INFORMATION Block Start

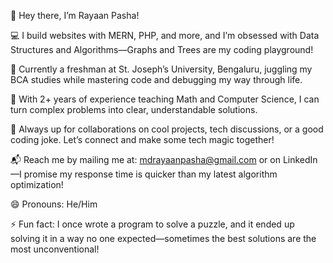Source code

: 👋 Hey there, I’m Rayaan Pasha!

💻 I build websites with MERN, PHP, and more, and I’m obsessed with Data Structures and Algorithms—Graphs and Trees are my coding playground!

🌱 Currently a freshman at St. Joseph’s University, Bengaluru, juggling my BCA studies while mastering code and debugging my way through life.

🧠 With 2+ years of experience teaching Math and Computer Science, I can turn complex problems into clear, understandable solutions.

🤝 Always up for collaborations on cool projects, tech discussions, or a good coding joke. Let’s connect and make some tech magic together!

📬 Reach me by mailing me at: mdrayaanpasha@gmail.com or on LinkedIn—I promise my response time is quicker than my latest algorithm optimization!

😄 Pronouns: He/Him

⚡ Fun fact: I once wrote a program to solve a puzzle, and it ended up solving it in a way no one expected—sometimes the best solutions are the most unconventional!
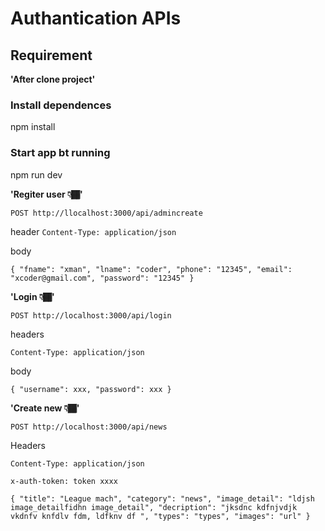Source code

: # Authantication APIs

## Requirement
**'After clone project'**
### Install dependences
npm install
### Start app bt running
npm run dev

**'Regiter user 👇🏾'**

`POST http://llocalhost:3000/api/admincreate`

header
`Content-Type: application/json`

body

`{ "fname": "xman", "lname": "coder", "phone": "12345", "email": "xcoder@gmail.com", "password": "12345" }`

**'Login 👇🏾'**

`POST http://localhost:3000/api/login`

headers

`Content-Type: application/json`

body

`{ "username": xxx, "password": xxx }`

**'Create new 👇🏾'**

`POST http://localhost:3000/api/news`

Headers

`Content-Type: application/json`

`x-auth-token: token xxxx`

`{ "title": "League mach", "category": "news", "image_detail": "ldjsh image_detailfidhn image_detail", "decription": "jksdnc kdfnjvdjk vkdnfv knfdlv fdm, ldfknv df ", "types": "types", "images": "url" }`
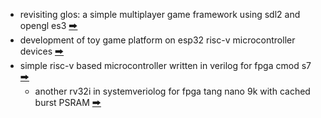 * revisiting glos: a simple multiplayer game framework using sdl2 and opengl es3 [🠲](https://github.com/calint/glos)
* development of toy game platform on esp32 risc-v microcontroller devices [🠲](https://github.com/calint/platformio-bam)
* simple risc-v based microcontroller written in verilog for fpga cmod s7 [🠲](https://github.com/calint/riscv)
  - another rv32i in systemveriolog for fpga tang nano 9k with cached burst PSRAM [🠲](https://github.com/calint/tang-nano-9k--riscv--cache-psram)
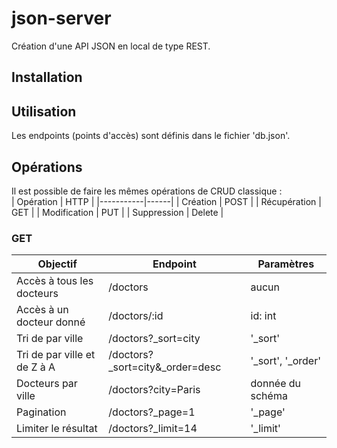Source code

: # json-server
Création d'une API JSON en local de type REST.


## Installation  

## Utilisation  

Les endpoints (points d'accès) sont définis dans le fichier 'db.json'.

## Opérations
Il est possible de faire les mêmes opérations de CRUD classique :  
| Opération | HTTP |
|-----------|------|
| Création | POST |
| Récupération | GET |
| Modification | PUT |
| Suppression | Delete |


### GET  

| Objectif | Endpoint | Paramètres |
|----------|----------|------------|
| Accès à tous les docteurs | /doctors | aucun |
| Accès à un docteur donné| /doctors/:id | id: int |
| Tri de par ville | /doctors?_sort=city | '_sort'|
| Tri de par ville et de Z à A | /doctors?_sort=city&_order=desc | '_sort', '_order'|
| Docteurs par ville | /doctors?city=Paris | donnée du schéma |
| Pagination | /doctors?_page=1 | '_page' |
| Limiter le résultat | /doctors?_limit=14 | '_limit' |
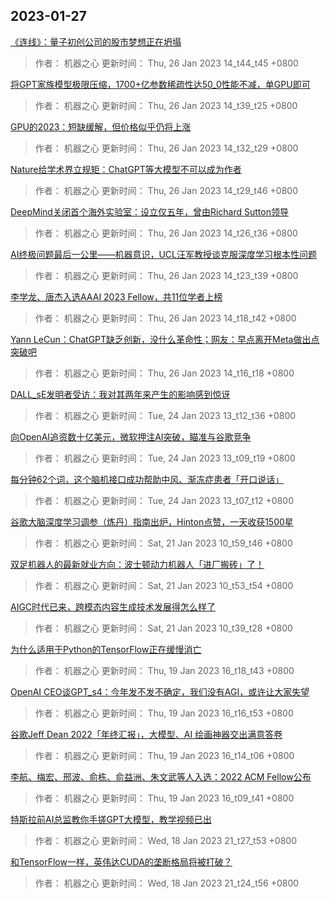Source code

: 
## 2023-01-27

 [《连线》：量子初创公司的股市梦想正在坍塌](https://www.jiqizhixin.com/articles/2023-01-26-8)

> 作者： 机器之心  更新时间： Thu, 26 Jan 2023 14_t44_t45 +0800

 [将GPT家族模型极限压缩，1700+亿参数稀疏性达50_0性能不减，单GPU即可](https://www.jiqizhixin.com/articles/2023-01-26-7)

> 作者： 机器之心  更新时间： Thu, 26 Jan 2023 14_t39_t25 +0800

 [GPU的2023：短缺缓解，但价格似乎仍将上涨](https://www.jiqizhixin.com/articles/2023-01-26-6)

> 作者： 机器之心  更新时间： Thu, 26 Jan 2023 14_t32_t29 +0800

 [Nature给学术界立规矩：ChatGPT等大模型不可以成为作者](https://www.jiqizhixin.com/articles/2023-01-26-5)

> 作者： 机器之心  更新时间： Thu, 26 Jan 2023 14_t29_t46 +0800

 [DeepMind关闭首个海外实验室：设立仅五年，曾由Richard Sutton领导](https://www.jiqizhixin.com/articles/2023-01-26-4)

> 作者： 机器之心  更新时间： Thu, 26 Jan 2023 14_t26_t36 +0800

 [AI终极问题最后一公里——机器意识，UCL汪军教授谈克服深度学习根本性问题](https://www.jiqizhixin.com/articles/2023-01-26-3)

> 作者： 机器之心  更新时间： Thu, 26 Jan 2023 14_t23_t39 +0800

 [李学龙、唐杰入选AAAI 2023 Fellow，共11位学者上榜](https://www.jiqizhixin.com/articles/2023-01-26-2)

> 作者： 机器之心  更新时间： Thu, 26 Jan 2023 14_t18_t42 +0800

 [Yann LeCun：ChatGPT缺乏创新，没什么革命性；网友：早点离开Meta做出点突破吧](https://www.jiqizhixin.com/articles/2023-01-26)

> 作者： 机器之心  更新时间： Thu, 26 Jan 2023 14_t16_t18 +0800

 [DALL_sE发明者受访：我对其两年来产生的影响感到惊讶](https://www.jiqizhixin.com/articles/2023-01-24-3)

> 作者： 机器之心  更新时间： Tue, 24 Jan 2023 13_t12_t36 +0800

 [向OpenAI追资数十亿美元，微软押注AI突破，瞄准与谷歌竞争](https://www.jiqizhixin.com/articles/2023-01-24-2)

> 作者： 机器之心  更新时间： Tue, 24 Jan 2023 13_t09_t19 +0800

 [每分钟62个词，这个脑机接口成功帮助中风、渐冻症患者「开口说话」](https://www.jiqizhixin.com/articles/2023-01-24)

> 作者： 机器之心  更新时间： Tue, 24 Jan 2023 13_t07_t12 +0800

 [谷歌大脑深度学习调参（炼丹）指南出炉，Hinton点赞，一天收获1500星](https://www.jiqizhixin.com/articles/2023-01-21-3)

> 作者： 机器之心  更新时间： Sat, 21 Jan 2023 10_t59_t46 +0800

 [双足机器人的最新就业方向：波士顿动力机器人「进厂搬砖」了！](https://www.jiqizhixin.com/articles/2023-01-21-2)

> 作者： 机器之心  更新时间： Sat, 21 Jan 2023 10_t53_t54 +0800

 [AIGC时代已来，跨模态内容生成技术发展得怎么样了](https://www.jiqizhixin.com/articles/2023-01-21)

> 作者： 机器之心  更新时间： Sat, 21 Jan 2023 10_t39_t28 +0800

 [为什么适用于Python的TensorFlow正在缓慢消亡](https://www.jiqizhixin.com/articles/2023-01-19-4)

> 作者： 机器之心  更新时间： Thu, 19 Jan 2023 16_t18_t43 +0800

 [OpenAI CEO谈GPT_s4：今年发不发不确定，我们没有AGI，或许让大家失望](https://www.jiqizhixin.com/articles/2023-01-19-3)

> 作者： 机器之心  更新时间： Thu, 19 Jan 2023 16_t16_t53 +0800

 [谷歌Jeff Dean 2022「年终汇报」，大模型、AI 绘画神器交出满意答卷](https://www.jiqizhixin.com/articles/2023-01-19-2)

> 作者： 机器之心  更新时间： Thu, 19 Jan 2023 16_t14_t06 +0800

 [李航、梅宏、邢波、俞栋、俞益洲、朱文武等人入选：2022 ACM Fellow公布](https://www.jiqizhixin.com/articles/2023-01-19)

> 作者： 机器之心  更新时间： Thu, 19 Jan 2023 16_t09_t41 +0800

 [特斯拉前AI总监教你手搓GPT大模型，教学视频已出](https://www.jiqizhixin.com/articles/2023-01-18-5)

> 作者： 机器之心  更新时间： Wed, 18 Jan 2023 21_t27_t53 +0800

 [和TensorFlow一样，英伟达CUDA的垄断格局将被打破？](https://www.jiqizhixin.com/articles/2023-01-18-4)

> 作者： 机器之心  更新时间： Wed, 18 Jan 2023 21_t24_t56 +0800
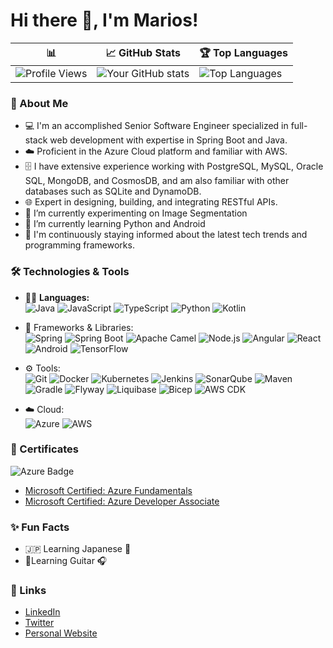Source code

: # Hi there 👋, I'm Marios!

| 📊  | 📈 GitHub Stats | 🏆 Top Languages |
|------------------|-----------------|-----------------|
| ![Profile Views](https://komarev.com/ghpvc/?username=mariosmant&color=blue) | ![Your GitHub stats](https://github-readme-stats.vercel.app/api?username=mariosmant&show_icons=true&hide_title=true&count_private=true&include_all_commits=true&theme=dracula) | ![Top Languages](https://github-readme-stats.vercel.app/api/top-langs/?username=mariosmant&layout=compact&theme=dracula) |


### 📝 About Me
- 💻 I'm an accomplished Senior Software Engineer specialized in full-stack web development with expertise in Spring Boot and Java.
- ☁️ Proficient in the Azure Cloud platform and familiar with AWS.
- 🗄️ I have extensive experience working with PostgreSQL, MySQL, Oracle SQL, MongoDB, and CosmosDB, and am also familiar with other databases such as SQLite and DynamoDB.
- 🌐 Expert in designing, building, and integrating RESTful APIs.
- 🔭 I’m currently experimenting on Image Segmentation
- 🌱 I’m currently learning Python and Android
- 📰 I'm continuously staying informed about the latest tech trends and programming frameworks.

### 🛠️ Technologies & Tools
- 🧑‍💻 **Languages:**  
  ![Java](https://img.shields.io/badge/Java-ED8B00?style=for-the-badge&logo=java&logoColor=white)
  ![JavaScript](https://img.shields.io/badge/JavaScript-323330?style=for-the-badge&logo=javascript&logoColor=F7DF1E)
  ![TypeScript](https://img.shields.io/badge/TypeScript-007ACC?style=for-the-badge&logo=typescript&logoColor=white)
  ![Python](https://img.shields.io/badge/Python-3776AB?style=for-the-badge&logo=python&logoColor=white)
  ![Kotlin](https://img.shields.io/badge/Kotlin-0095D5?style=for-the-badge&logo=kotlin&logoColor=white)  

- 🧩 Frameworks & Libraries:  
  ![Spring](https://img.shields.io/badge/Spring-6DB33F?style=for-the-badge&logo=spring&logoColor=white)
  ![Spring Boot](https://img.shields.io/badge/Spring%20Boot-6DB33F?style=for-the-badge&logo=spring-boot&logoColor=white)
  ![Apache Camel](https://img.shields.io/badge/Apache%20Camel-E15718?style=for-the-badge&logo=apache-camel&logoColor=white)
  ![Node.js](https://img.shields.io/badge/Node.js-43853D?style=for-the-badge&logo=node-dot-js&logoColor=white)
  ![Angular](https://img.shields.io/badge/Angular-DD0031?style=for-the-badge&logo=angular&logoColor=white)
  ![React](https://img.shields.io/badge/React-20232A?style=for-the-badge&logo=react&logoColor=61DAFB)
  ![Android](https://img.shields.io/badge/Android-3DDC84?style=for-the-badge&logo=android&logoColor=white)
  ![TensorFlow](https://img.shields.io/badge/TensorFlow-FF6F00?style=for-the-badge&logo=tensorflow&logoColor=white)

- ⚙️ Tools:  
  ![Git](https://img.shields.io/badge/Git-F05032?style=for-the-badge&logo=git&logoColor=white)
  ![Docker](https://img.shields.io/badge/Docker-2496ED?style=for-the-badge&logo=docker&logoColor=white)
  ![Kubernetes](https://img.shields.io/badge/Kubernetes-326CE5?style=for-the-badge&logo=kubernetes&logoColor=white)
  ![Jenkins](https://img.shields.io/badge/Jenkins-D24939?style=for-the-badge&logo=jenkins&logoColor=white)
  ![SonarQube](https://img.shields.io/badge/SonarQube-4E9BCD?style=for-the-badge&logo=sonarqube&logoColor=white)
  ![Maven](https://img.shields.io/badge/Apache%20Maven-C71A36?style=for-the-badge&logo=apache-maven&logoColor=white)
  ![Gradle](https://img.shields.io/badge/Gradle-02303A?style=for-the-badge&logo=gradle&logoColor=white)
  ![Flyway](https://img.shields.io/badge/Flyway-CC0200?style=for-the-badge&logo=flyway&logoColor=white)
  ![Liquibase](https://img.shields.io/badge/Liquibase-2962FF?style=for-the-badge&logo=liquibase&logoColor=white)
  ![Bicep](https://img.shields.io/badge/Bicep-808080?style=for-the-badge&logo=bicep&logoColor=white)
  ![AWS CDK](https://img.shields.io/badge/AWS%20CDK-FF9900?style=for-the-badge&logo=amazon-aws&logoColor=white)

- ☁️ Cloud:  
  ![Azure](https://img.shields.io/badge/Microsoft%20Azure-0089D6?style=for-the-badge&logo=microsoft-azure&logoColor=white)
  ![AWS](https://img.shields.io/badge/Amazon%20AWS-232F3E?style=for-the-badge&logo=amazon-aws&logoColor=white)

### 🥇 Certificates
![Azure Badge](https://img.shields.io/badge/Microsoft%20Azure-Certified-blue)
- [Microsoft Certified: Azure Fundamentals](https://learn.microsoft.com/api/credentials/share/en-us/mariosmant/E2E82D0FFAB16DA9)
- [Microsoft Certified: Azure Developer Associate](https://learn.microsoft.com/api/credentials/share/en-us/mariosmant/7FAA5814161213BD)

### ✨ Fun Facts
- 🇯🇵 Learning Japanese 🏯
- 🎸Learning Guitar 🎧

### 🔗 Links
- [LinkedIn](https://linkedin.com/in/mariosmant)
- [Twitter](https://twitter.com/mariosmant)
- [Personal Website](https://www.mariosmant.com)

INFORMATION Block End

TASK DETAILS: In the entries above, how many lines hold the word "ville"? State the number only.

RESULT FOR THIS EXERCISE: 3